[Provided records — start]

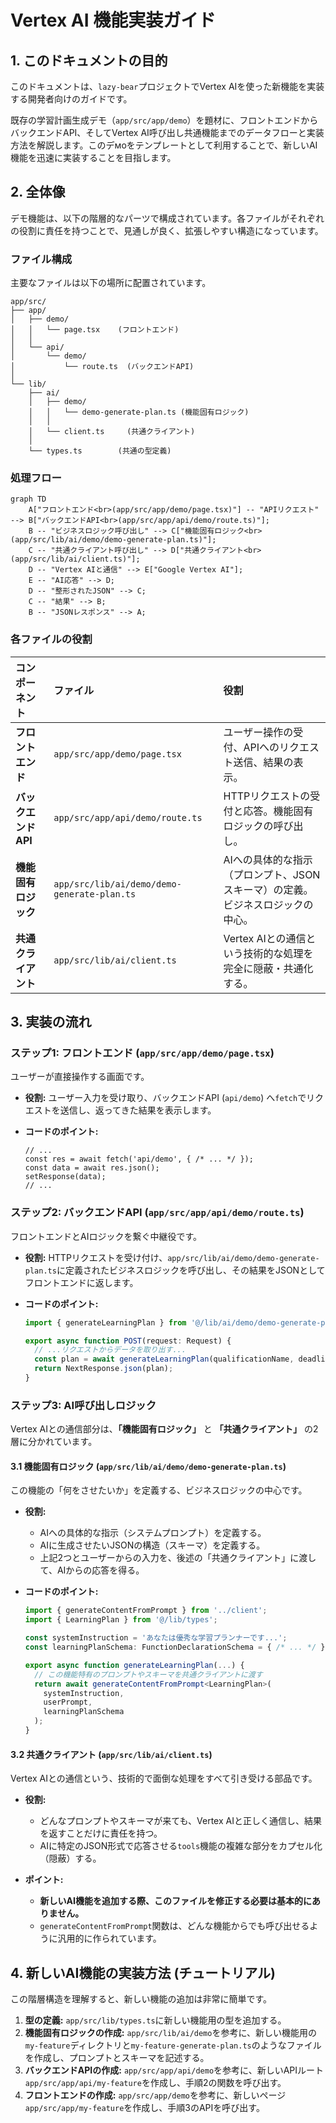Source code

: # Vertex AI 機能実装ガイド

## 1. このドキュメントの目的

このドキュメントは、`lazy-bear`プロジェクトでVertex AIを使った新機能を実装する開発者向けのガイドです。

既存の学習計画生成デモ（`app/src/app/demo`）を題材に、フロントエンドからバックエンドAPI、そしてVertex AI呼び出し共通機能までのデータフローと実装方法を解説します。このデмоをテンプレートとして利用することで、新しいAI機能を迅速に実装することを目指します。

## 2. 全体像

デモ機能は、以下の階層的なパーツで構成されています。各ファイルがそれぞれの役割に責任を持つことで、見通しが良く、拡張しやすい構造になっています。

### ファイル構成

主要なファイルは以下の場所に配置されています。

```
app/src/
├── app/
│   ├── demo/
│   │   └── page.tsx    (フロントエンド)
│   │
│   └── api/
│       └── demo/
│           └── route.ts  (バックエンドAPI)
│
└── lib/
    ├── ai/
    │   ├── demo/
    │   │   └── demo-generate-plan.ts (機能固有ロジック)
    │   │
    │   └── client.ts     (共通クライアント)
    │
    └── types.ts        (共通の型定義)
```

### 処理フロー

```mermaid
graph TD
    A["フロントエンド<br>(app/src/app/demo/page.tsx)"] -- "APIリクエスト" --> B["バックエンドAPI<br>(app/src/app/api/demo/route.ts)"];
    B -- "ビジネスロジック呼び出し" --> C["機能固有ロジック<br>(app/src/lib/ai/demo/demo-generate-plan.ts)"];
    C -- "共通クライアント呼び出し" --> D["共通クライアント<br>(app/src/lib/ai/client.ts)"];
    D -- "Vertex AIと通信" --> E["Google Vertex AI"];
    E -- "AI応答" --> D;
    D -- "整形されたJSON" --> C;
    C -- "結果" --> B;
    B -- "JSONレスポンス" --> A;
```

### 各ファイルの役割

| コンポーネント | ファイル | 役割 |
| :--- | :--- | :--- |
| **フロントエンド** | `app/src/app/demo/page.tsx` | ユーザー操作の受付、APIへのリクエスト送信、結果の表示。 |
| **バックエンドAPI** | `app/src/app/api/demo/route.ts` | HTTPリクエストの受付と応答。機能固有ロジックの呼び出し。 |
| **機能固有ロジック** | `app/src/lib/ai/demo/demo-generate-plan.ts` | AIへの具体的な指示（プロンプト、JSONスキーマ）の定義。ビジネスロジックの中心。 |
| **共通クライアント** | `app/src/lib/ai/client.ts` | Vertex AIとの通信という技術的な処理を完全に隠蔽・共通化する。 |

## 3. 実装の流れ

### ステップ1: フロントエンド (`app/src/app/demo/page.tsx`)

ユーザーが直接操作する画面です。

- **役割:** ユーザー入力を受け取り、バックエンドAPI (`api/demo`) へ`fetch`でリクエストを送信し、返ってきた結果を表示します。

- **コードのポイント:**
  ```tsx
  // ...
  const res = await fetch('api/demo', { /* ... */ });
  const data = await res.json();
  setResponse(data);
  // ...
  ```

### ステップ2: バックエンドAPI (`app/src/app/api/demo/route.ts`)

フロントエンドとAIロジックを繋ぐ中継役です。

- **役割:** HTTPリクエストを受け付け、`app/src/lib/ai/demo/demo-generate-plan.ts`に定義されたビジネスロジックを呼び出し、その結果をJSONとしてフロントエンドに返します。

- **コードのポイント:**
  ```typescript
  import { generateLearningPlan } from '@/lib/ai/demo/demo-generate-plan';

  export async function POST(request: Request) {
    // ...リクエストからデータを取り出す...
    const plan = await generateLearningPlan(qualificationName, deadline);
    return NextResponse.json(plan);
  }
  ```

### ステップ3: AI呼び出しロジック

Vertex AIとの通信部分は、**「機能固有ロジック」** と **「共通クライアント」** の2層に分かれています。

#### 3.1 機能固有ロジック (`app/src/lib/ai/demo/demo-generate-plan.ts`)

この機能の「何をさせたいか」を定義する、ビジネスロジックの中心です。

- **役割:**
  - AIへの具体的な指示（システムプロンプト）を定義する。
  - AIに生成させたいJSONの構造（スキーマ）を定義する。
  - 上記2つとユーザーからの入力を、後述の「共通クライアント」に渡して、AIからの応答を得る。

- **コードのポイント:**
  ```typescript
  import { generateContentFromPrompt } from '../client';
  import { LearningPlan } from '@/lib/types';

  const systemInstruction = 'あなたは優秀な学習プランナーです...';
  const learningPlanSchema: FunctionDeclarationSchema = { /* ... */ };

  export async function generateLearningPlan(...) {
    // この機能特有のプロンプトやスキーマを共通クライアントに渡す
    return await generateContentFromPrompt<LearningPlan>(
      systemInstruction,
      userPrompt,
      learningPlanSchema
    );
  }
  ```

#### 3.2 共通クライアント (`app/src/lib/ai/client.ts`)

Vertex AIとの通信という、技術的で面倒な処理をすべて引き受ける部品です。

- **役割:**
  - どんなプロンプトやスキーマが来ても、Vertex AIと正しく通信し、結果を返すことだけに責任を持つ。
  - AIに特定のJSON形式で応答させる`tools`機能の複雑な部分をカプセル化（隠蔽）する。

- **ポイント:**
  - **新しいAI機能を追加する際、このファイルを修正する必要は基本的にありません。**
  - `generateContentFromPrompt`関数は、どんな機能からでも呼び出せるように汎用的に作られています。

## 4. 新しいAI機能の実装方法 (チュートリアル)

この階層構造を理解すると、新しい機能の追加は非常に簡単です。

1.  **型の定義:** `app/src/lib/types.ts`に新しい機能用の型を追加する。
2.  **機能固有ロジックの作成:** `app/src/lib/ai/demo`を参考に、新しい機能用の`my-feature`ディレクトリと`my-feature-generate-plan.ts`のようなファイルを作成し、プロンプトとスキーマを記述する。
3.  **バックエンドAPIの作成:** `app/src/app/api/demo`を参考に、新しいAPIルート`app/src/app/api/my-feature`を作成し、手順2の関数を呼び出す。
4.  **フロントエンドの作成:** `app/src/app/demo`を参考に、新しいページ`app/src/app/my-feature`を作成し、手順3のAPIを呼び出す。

[Provided records — finish]
[Provided records — start]

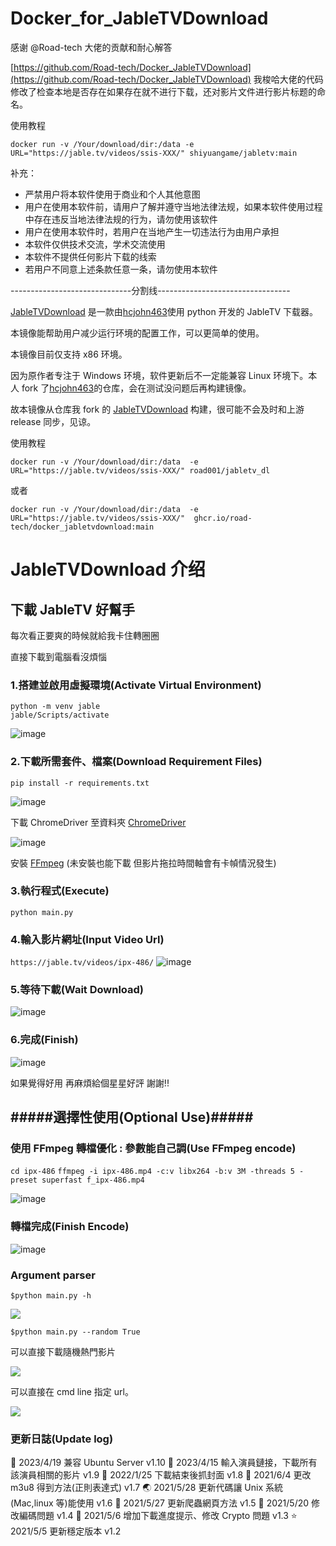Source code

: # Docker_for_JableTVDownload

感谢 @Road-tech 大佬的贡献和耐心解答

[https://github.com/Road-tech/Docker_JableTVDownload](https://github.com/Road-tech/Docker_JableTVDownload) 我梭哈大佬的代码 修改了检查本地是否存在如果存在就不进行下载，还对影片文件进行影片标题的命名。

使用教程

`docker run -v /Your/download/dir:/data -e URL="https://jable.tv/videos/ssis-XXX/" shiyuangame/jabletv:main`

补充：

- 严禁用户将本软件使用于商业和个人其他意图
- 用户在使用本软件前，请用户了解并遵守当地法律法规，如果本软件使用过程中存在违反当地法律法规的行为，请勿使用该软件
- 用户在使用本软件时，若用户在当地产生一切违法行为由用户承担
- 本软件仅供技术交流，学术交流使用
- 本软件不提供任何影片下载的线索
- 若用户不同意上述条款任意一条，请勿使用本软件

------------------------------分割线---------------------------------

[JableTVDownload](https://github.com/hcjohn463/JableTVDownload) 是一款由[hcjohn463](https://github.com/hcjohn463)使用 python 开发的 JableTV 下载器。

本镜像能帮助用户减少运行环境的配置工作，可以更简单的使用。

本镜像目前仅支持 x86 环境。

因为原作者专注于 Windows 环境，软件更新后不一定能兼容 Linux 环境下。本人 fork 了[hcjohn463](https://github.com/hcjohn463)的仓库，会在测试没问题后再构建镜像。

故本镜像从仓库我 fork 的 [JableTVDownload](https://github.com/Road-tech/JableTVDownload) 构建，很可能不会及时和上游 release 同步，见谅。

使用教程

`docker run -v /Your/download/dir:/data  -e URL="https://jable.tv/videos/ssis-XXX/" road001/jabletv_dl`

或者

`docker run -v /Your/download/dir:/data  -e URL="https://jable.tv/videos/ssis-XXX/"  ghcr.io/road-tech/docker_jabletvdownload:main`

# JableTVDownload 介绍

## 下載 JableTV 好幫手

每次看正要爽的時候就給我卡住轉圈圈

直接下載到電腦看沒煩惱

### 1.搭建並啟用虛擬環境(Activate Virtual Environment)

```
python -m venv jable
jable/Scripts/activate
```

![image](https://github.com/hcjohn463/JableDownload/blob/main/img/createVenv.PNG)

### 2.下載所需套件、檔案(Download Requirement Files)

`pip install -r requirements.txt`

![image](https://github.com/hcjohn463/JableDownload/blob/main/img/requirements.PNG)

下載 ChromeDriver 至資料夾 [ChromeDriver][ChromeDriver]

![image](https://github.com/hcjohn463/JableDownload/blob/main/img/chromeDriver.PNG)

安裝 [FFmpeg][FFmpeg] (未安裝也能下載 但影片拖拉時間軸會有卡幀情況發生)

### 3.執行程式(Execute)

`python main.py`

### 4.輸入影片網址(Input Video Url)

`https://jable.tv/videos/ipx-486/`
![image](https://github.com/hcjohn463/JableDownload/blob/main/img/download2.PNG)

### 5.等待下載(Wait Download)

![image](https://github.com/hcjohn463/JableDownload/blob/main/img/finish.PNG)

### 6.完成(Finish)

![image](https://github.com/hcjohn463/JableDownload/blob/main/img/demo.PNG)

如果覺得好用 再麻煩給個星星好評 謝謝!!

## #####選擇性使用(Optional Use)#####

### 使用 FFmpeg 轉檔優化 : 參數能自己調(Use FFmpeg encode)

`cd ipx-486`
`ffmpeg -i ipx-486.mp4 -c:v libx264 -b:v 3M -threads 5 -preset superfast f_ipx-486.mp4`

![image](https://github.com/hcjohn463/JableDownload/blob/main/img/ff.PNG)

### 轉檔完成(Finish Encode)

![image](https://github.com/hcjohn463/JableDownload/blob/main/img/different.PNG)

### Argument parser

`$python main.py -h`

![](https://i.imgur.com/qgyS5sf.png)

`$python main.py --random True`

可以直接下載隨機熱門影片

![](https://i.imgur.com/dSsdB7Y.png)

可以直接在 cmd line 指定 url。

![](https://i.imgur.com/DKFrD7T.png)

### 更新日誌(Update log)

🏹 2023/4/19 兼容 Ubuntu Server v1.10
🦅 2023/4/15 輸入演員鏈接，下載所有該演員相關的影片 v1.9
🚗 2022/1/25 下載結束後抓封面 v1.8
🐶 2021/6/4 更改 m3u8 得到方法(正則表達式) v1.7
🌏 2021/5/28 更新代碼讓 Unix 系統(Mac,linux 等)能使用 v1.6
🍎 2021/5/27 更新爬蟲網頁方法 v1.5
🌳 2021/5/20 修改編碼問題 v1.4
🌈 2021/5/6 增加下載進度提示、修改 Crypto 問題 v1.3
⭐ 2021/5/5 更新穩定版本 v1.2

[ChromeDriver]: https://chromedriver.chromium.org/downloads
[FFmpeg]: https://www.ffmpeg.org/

[Provided records — finish]
[Provided records — start]

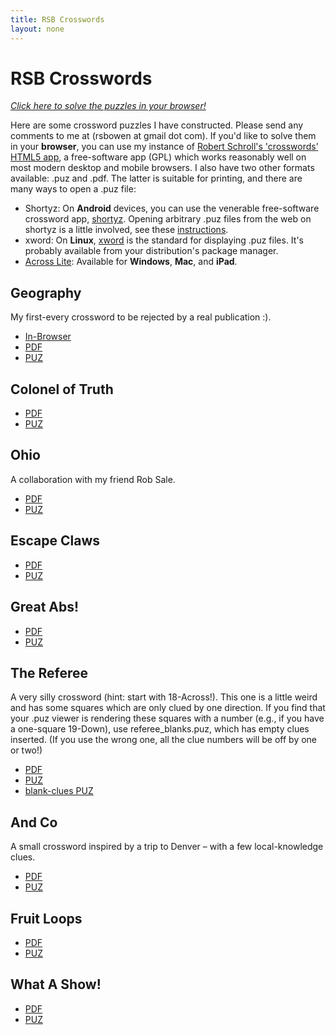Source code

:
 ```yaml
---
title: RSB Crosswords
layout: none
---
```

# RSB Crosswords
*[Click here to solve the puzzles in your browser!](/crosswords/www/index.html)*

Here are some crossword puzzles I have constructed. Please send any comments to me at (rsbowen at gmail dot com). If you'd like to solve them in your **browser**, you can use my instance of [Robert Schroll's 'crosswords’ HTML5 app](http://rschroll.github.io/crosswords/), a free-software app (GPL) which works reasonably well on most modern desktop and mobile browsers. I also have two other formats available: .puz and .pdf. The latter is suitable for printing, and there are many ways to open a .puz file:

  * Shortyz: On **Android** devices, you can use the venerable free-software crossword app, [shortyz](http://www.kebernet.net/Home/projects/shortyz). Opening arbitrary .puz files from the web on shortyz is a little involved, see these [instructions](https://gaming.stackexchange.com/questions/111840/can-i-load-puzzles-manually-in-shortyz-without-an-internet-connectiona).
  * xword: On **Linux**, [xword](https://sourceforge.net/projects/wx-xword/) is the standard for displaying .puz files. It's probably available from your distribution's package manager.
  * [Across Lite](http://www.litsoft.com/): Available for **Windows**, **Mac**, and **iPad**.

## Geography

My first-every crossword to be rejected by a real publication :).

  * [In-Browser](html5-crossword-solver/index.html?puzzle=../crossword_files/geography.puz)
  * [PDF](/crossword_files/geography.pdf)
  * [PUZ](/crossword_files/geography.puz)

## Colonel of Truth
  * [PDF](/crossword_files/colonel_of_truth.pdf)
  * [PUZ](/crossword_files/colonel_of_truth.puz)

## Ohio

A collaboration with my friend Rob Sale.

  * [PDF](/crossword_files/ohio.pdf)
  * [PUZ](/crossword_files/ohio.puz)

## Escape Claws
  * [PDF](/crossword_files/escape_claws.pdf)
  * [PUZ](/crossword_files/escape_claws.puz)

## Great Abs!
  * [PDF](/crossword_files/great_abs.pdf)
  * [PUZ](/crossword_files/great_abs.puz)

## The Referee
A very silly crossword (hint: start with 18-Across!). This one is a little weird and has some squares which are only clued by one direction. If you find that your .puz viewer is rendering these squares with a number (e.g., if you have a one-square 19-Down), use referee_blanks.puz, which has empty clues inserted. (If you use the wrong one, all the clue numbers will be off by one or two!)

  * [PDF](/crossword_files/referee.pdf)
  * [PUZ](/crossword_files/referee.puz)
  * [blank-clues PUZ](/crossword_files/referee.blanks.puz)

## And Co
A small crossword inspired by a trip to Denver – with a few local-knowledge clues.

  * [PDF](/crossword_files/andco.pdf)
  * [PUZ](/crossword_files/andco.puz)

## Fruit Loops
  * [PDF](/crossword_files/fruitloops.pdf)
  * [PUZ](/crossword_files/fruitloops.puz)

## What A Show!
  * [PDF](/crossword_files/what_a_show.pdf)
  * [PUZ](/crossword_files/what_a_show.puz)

[Provided records — finish]

- _What you should do_
Write down how many lines above contain the string "async", and nothing besides.

- _Solution to this problem_
2